**Problem details**
All entries below must be output word for word, and the pictures left behind.

---------------

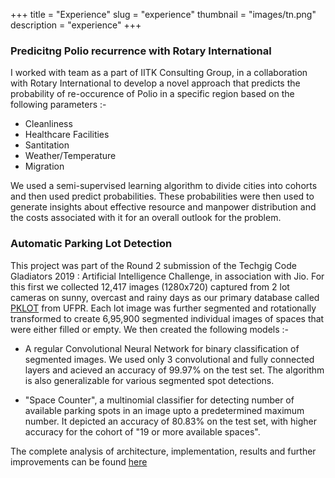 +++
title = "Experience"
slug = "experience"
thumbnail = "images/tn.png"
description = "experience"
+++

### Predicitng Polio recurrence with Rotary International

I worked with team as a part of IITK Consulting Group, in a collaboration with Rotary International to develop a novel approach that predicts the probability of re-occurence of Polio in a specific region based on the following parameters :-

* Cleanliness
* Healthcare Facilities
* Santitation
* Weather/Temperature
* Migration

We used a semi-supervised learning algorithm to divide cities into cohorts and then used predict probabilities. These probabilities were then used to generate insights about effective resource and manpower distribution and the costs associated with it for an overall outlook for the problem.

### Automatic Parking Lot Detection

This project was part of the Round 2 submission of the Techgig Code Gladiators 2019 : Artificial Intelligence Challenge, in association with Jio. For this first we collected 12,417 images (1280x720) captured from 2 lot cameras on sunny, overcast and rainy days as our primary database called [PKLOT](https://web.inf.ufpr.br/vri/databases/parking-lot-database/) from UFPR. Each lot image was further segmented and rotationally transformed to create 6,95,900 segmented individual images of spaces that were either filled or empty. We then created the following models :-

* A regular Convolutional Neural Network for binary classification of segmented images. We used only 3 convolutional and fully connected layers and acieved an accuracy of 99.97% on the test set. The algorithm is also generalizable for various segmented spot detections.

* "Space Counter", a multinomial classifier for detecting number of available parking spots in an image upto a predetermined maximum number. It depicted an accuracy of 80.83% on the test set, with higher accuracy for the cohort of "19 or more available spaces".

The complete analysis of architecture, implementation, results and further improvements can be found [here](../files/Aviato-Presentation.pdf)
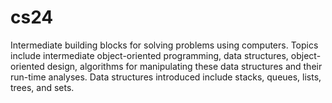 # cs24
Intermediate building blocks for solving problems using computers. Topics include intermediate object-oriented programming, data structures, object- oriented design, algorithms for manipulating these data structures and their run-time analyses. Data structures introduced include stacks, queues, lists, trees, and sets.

---------------

**Exercise response**
 +++
title = "Experience"
slug = "experience"
thumbnail = "images/tn.png"
description = "experience"
+++

### Predicitng Polio recurrence with Rotary International

I worked with team as a part of IITK Consulting Group, in a collaboration with Rotary International to develop a novel approach that predicts the probability of re-occurence of Polio in a specific region based on the following parameters :-

* Cleanliness
* Healthcare Facilities
* Santitation
* Weather/Temperature
* Migration

We used a semi-supervised learning algorithm to divide cities into cohorts and then used predict probabilities. These probabilities were then used to generate insights about effective resource and manpower distribution and the costs associated with it for an overall outlook for the problem.

### Automatic Parking Lot Detection

This project was part of the Round 2 submission of the Techgig Code Gladiators 2019 : Artificial Intelligence Challenge, in association with Jio. For this first we collected 12,417 images (1280x720) captured from 2 lot cameras on sunny, overcast and rainy days as our primary database called [PKLOT](https://web.inf.ufpr.br/vri/databases/parking-lot-database/) from UFPR. Each lot image was further segmented and rotationally transformed to create 6,95,900 segmented individual images of spaces that were either filled or empty. We then created the following models :-

* A regular Convolutional Neural Network for binary classification of segmented images. We used only 3 convolutional and fully connected layers and acieved an accuracy of 99.97% on the test set. The algorithm is also generalizable for various segmented spot detections.

* "Space Counter", a multinomial classifier for detecting number of available parking spots in an image upto a predetermined maximum number. It depicted an accuracy of 80.83% on the test set, with higher accuracy for the cohort of "19 or more available spaces".

The complete analysis of architecture, implementation, results and further improvements can be found [here](../files/Aviato-Presentation.pdf)
 # cs24
Intermediate building blocks for solving problems using computers. Topics include intermediate object-oriented programming, data structures, object- oriented design, algorithms for manipulating these data structures and their run-time analyses. Data structures introduced include stacks, queues, lists, trees, and sets.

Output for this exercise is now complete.